Depois de aflitivo tempo de dificuldades de saúde, que me tiraram deste espaço de informação e opinião, retorno felizmente a tempo de ouvir as vozes ressonantes e ver o desempenho marcante de duas mulheres de representatividade, – apesar de exceções no cenário mundial – a norte-americana Kamala Harris e a brasileira Simone Tebet navegando com firmeza e desassombro no ainda restrito (apesar da retórica avançada e liberal) universo machista e preconceituoso da política em seus respectivos países. Mas, tanto nos Estados Unidos quanto no Brasil, abalados por golpes sujos e duros embates, apesar das perdas e danos e alguns reveses dramáticos, a democracia resistiu e consegue avançar. Nós, deste lado abaixo da linha do Equador e do planeta em geral, tivemos a grata oportunidade de acompanhar, neste dia 20/01/21, a emblemática cerimônia de posse do democrata Joe Biden, como 46º presidente eleito dos EUA.
Tudo isso e muito mais – desde as margens do caudaloso rio Potomac, dos contos e romances lidos na minha juventude, nas barrancas do São Francisco, aos arredores do manso lago da “cidade do arquiteto” no Planalto Central do país – contribuíram para que as duas personagens centrais deste artigo sigam velejando com maré a favor, apesar dos pesados vendavais que rondam seus caminhos. Tebet, senadora do MDB de Mato Grosso, lançada por seu partido e aliados à disputa da presidência do Senado, ostenta com habilidade e competência a condição de experiente presidente da referencial Comissão de Constituição e Justiça do Senado. Agora, escolhida para disputar um posto ao qual só figuras do sexo masculino tiveram acesso na história do Congresso, Simone anda com cuidado no terreno escorregadio deste novo desafio, preocupada em não ampliar abismos de ódios e divisões, marca do país dos tempos atuais, nem dar passos que ela e os que estão ao seu lado possam alcançar.
Num esforço de memória, recordo o artigo que fiz sobre a parlamentar mato-grossense, em 14 de dezembro de 2019 neste espaço. Assinalei então, que antes de assumir o comando na CCJ, Simone Tebet havia demonstrado a força de sua presença no Senado, durante o processo de impeachment de Dilma Roussef, e no começo da legislatura, contrapondo-se ao poderoso de seu partido e do Legislativo, Renan Calheiros. “Que mulher – e que parlamentar – se revela, agora, ao apagar das luzes do ano na oscilante política nacional”, escrevi, então, ao opinar que ali estava talhado o perfil da primeira mulher para ocupar o comando do Senado. O jornalista mantém os elogios e o palpite.

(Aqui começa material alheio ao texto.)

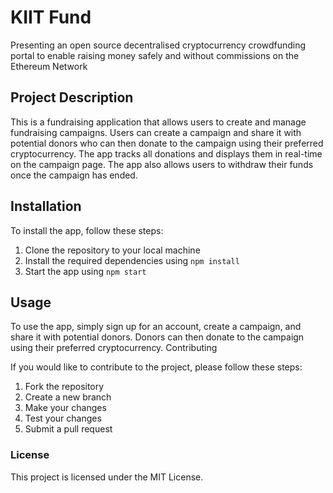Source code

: # KIIT Fund

Presenting an open source decentralised cryptocurrency crowdfunding portal to enable raising money safely and without commissions on the Ethereum Network 

## Project Description

This is a fundraising application that allows users to create and manage fundraising campaigns. Users can create a campaign and share it with potential donors who can then donate to the campaign using their preferred cryptocurrency. The app tracks all donations and displays them in real-time on the campaign page. The app also allows users to withdraw their funds once the campaign has ended.

## Installation

To install the app, follow these steps:

1. Clone the repository to your local machine
2. Install the required dependencies using `npm install`
3. Start the app using `npm start`

## Usage

To use the app, simply sign up for an account, create a campaign, and share it with potential donors. Donors can then donate to the campaign using their preferred cryptocurrency.
Contributing

If you would like to contribute to the project, please follow these steps:

1. Fork the repository
2. Create a new branch
2. Make your changes
3. Test your changes
3. Submit a pull request

### License

This project is licensed under the MIT License.
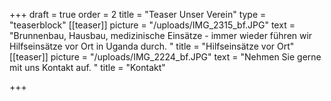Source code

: +++
draft = true
order = 2
title = "Teaser Unser Verein"
type = "teaserblock"
[[teaser]]
picture = "/uploads/IMG_2315_bf.JPG"
text = "Brunnenbau, Hausbau, medizinische Einsätze - immer wieder führen wir Hilfseinsätze vor Ort in Uganda durch. "
title = "Hilfseinsätze vor Ort"
[[teaser]]
picture = "/uploads/IMG_2224_bf.JPG"
text = "Nehmen Sie gerne mit uns Kontakt auf. "
title = "Kontakt"

+++
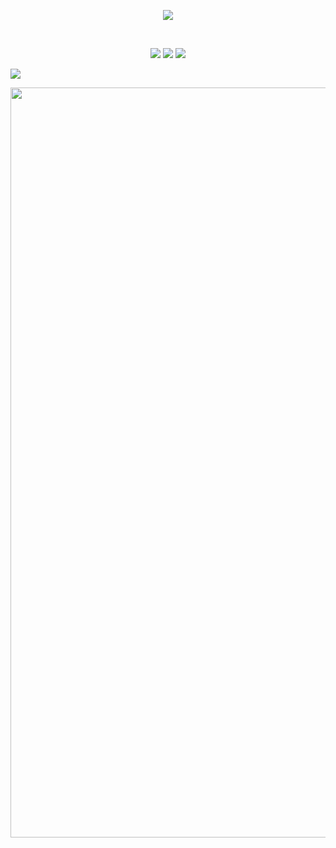 <p align="center">
  <img src="https://count.getloli.com/get/@ArviSlayer?theme=rule34" />
</p>


<br />
<p align="center">
 <a href="https://discord.com/users/379179073382907908" target"blank_"><img src="https://img.shields.io/badge/Discord%20-7289DA.svg?&style=for-the-badge&logo=discord&logoColor=white"></a>
  <a href="https://www.github.com/ArviSlayer" target"blank_"><img src="https://img.shields.io/badge/GitHub%20-191717.svg?&style=for-the-badge&logo=github&logoColor=white"></a>
 <a href="https://www.instagram.com/arvis_here" target"blank_"><img src="https://img.shields.io/badge/INSTAGRAM%20-DC3175.svg?&style=for-the-badge&logo=instagram&logoColor=white"></a>
 


 
  
  
  
  ![](https://github-profile-summary-cards.vercel.app/api/cards/profile-details?username=ArviSlayer&theme=monokai)
  
  
  

<div><img src="https://github-profile-trophy.vercel.app/?username=ArviSlayer&theme=dracula" width="1200"></div></p>

<br>

<br />
  

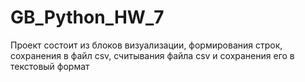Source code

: # GB_Python_HW_7

Проект состоит из блоков визуализации, формирования строк, сохранения в файл csv, считывания файла csv и сохранения его в текстовый формат
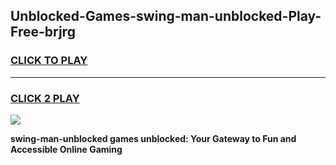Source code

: 
## Unblocked-Games-swing-man-unblocked-Play-Free-brjrg
<h3>
<a href="https://premium76.site?title=swing-man-unblocked&ref=21A">CLICK TO PLAY</a></h3>
<hr>

<h3>
<a href="https://premium76.site?title=swing-man-unblocked&ref=21A">CLICK 2 PLAY</a>
  
</h3>

<a href="https://premium76.site?title=swing-man-unblocked&ref=21A"><img src="https://clearcache.store/games.png"></a>


**swing-man-unblocked games unblocked: Your Gateway to Fun and Accessible Online Gaming**
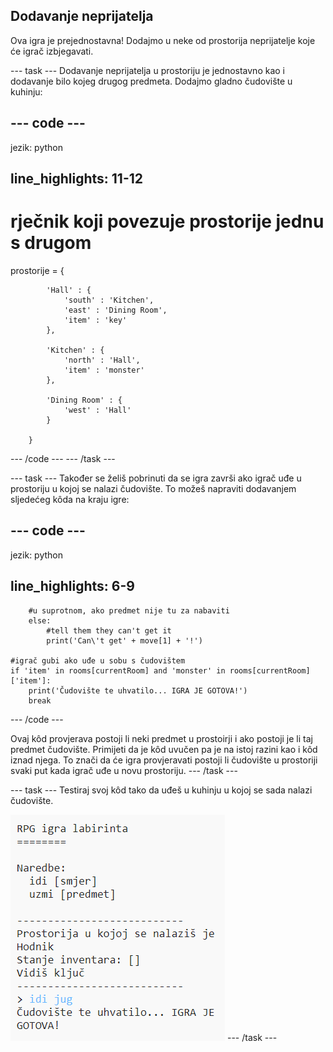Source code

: ## Dodavanje neprijatelja

Ova igra je prejednostavna! Dodajmo u neke od prostorija neprijatelje koje će igrač izbjegavati.

\--- task \--- Dodavanje neprijatelja u prostoriju je jednostavno kao i dodavanje bilo kojeg drugog predmeta. Dodajmo gladno čudovište u kuhinju:

## \--- code \---

jezik: python

## line_highlights: 11-12

# rječnik koji povezuje prostorije jednu s drugom

prostorije = {

            'Hall' : {
                'south' : 'Kitchen',
                'east' : 'Dining Room',
                'item' : 'key'
            },
    
            'Kitchen' : {
                'north' : 'Hall',
                'item' : 'monster'
            },
    
            'Dining Room' : {
                'west' : 'Hall'
            }
    
        }
    

\--- /code \--- \--- /task \---

\--- task \--- Također se želiš pobrinuti da se igra završi ako igrač uđe u prostoriju u kojoj se nalazi čudovište. To možeš napraviti dodavanjem sljedećeg kôda na kraju igre:

## \--- code \---

jezik: python

## line_highlights: 6-9

        #u suprotnom, ako predmet nije tu za nabaviti
        else:
            #tell them they can't get it
            print('Can\'t get' + move[1] + '!')
    
    #igrač gubi ako uđe u sobu s čudovištem
    if 'item' in rooms[currentRoom] and 'monster' in rooms[currentRoom]['item']:
        print('Čudovište te uhvatilo... IGRA JE GOTOVA!')
        break
    

\--- /code \---

Ovaj kôd provjerava postoji li neki predmet u prostoirji i ako postoji je li taj predmet čudovište. Primijeti da je kôd uvučen pa je na istoj razini kao i kôd iznad njega. To znači da će igra provjeravati postoji li čudovište u prostoriji svaki put kada igrač uđe u novu prostoriju. \--- /task \---

\--- task \--- Testiraj svoj kôd tako da uđeš u kuhinju u kojoj se sada nalazi čudovište.

![screenshot](images/rpg-monster-test.png) \--- /task \---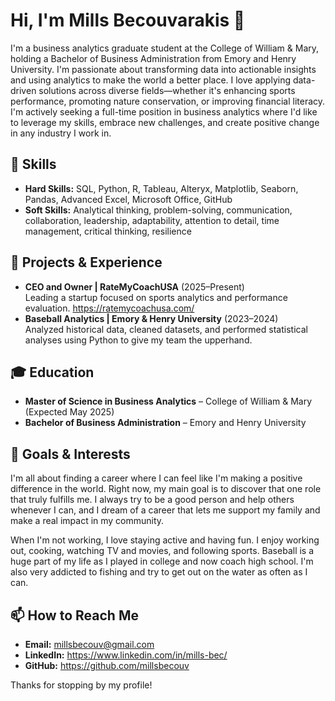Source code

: # Hi, I'm Mills Becouvarakis 👋

I'm a business analytics graduate student at the College of William & Mary, holding a Bachelor of Business Administration from Emory and Henry University. I'm passionate about transforming data into actionable insights and using analytics to make the world a better place. I love applying data-driven solutions across diverse fields—whether it's enhancing sports performance, promoting nature conservation, or improving financial literacy. I'm actively seeking a full-time position in business analytics where I'd like to leverage my skills, embrace new challenges, and create positive change in any industry I work in.

## 🔧 Skills
- **Hard Skills:** SQL, Python, R, Tableau, Alteryx, Matplotlib, Seaborn, Pandas, Advanced Excel, Microsoft Office, GitHub
- **Soft Skills:** Analytical thinking, problem-solving, communication, collaboration, leadership, adaptability, attention to detail, time management, critical thinking, resilience

## 🚀 Projects & Experience
- **CEO and Owner | RateMyCoachUSA** (2025–Present)  
  Leading a startup focused on sports analytics and performance evaluation.
  https://ratemycoachusa.com/
- **Baseball Analytics | Emory & Henry University** (2023–2024)  
  Analyzed historical data, cleaned datasets, and performed statistical analyses using Python to give my team the upperhand.

## 🎓 Education
- **Master of Science in Business Analytics** – College of William & Mary (Expected May 2025)
- **Bachelor of Business Administration** – Emory and Henry University

## 🎯 Goals & Interests
I'm all about finding a career where I can feel like I'm making a positive difference in the world. Right now, my main goal is to discover that one role that truly fulfills me. I always try to be a good person and help others whenever I can, and I dream of a career that lets me support my family and make a real impact in my community.

When I'm not working, I love staying active and having fun. I enjoy working out, cooking, watching TV and movies, and following sports. Baseball is a huge part of my life as I played in college and now coach high school. I'm also very addicted to fishing and try to get out on the water as often as I can.

## 📫 How to Reach Me
- **Email:** millsbecouv@gmail.com
- **LinkedIn:** https://www.linkedin.com/in/mills-bec/
- **GitHub:** https://github.com/millsbecouv

Thanks for stopping by my profile!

A conferir.
Quanto a Kamala, a californiana de San Francisco, típica herdeira do ambiente acadêmico, da cultura, do carisma e sortilégios dos anos 70, navega a todo pano em seu país. A primeira mulher negra a tomar posse como vice-presidente, da mais poderosa nação do mundo, na chapa do democrata Joe Biden, é parte essencial do fenômeno político, social e eleitoral que despachou o republicano Donald Trump –cheio de empáfia e de contas a acertar com a justiça – para ostracismo na Flórida, depois que instigou e esteve à frente da mais irresponsável aventura antidemocrática da história dos Estados Unidos.
Que os ventos e marés sigam favoráveis a Kamala Harris e Simone Tebet para bem da política e da democracia.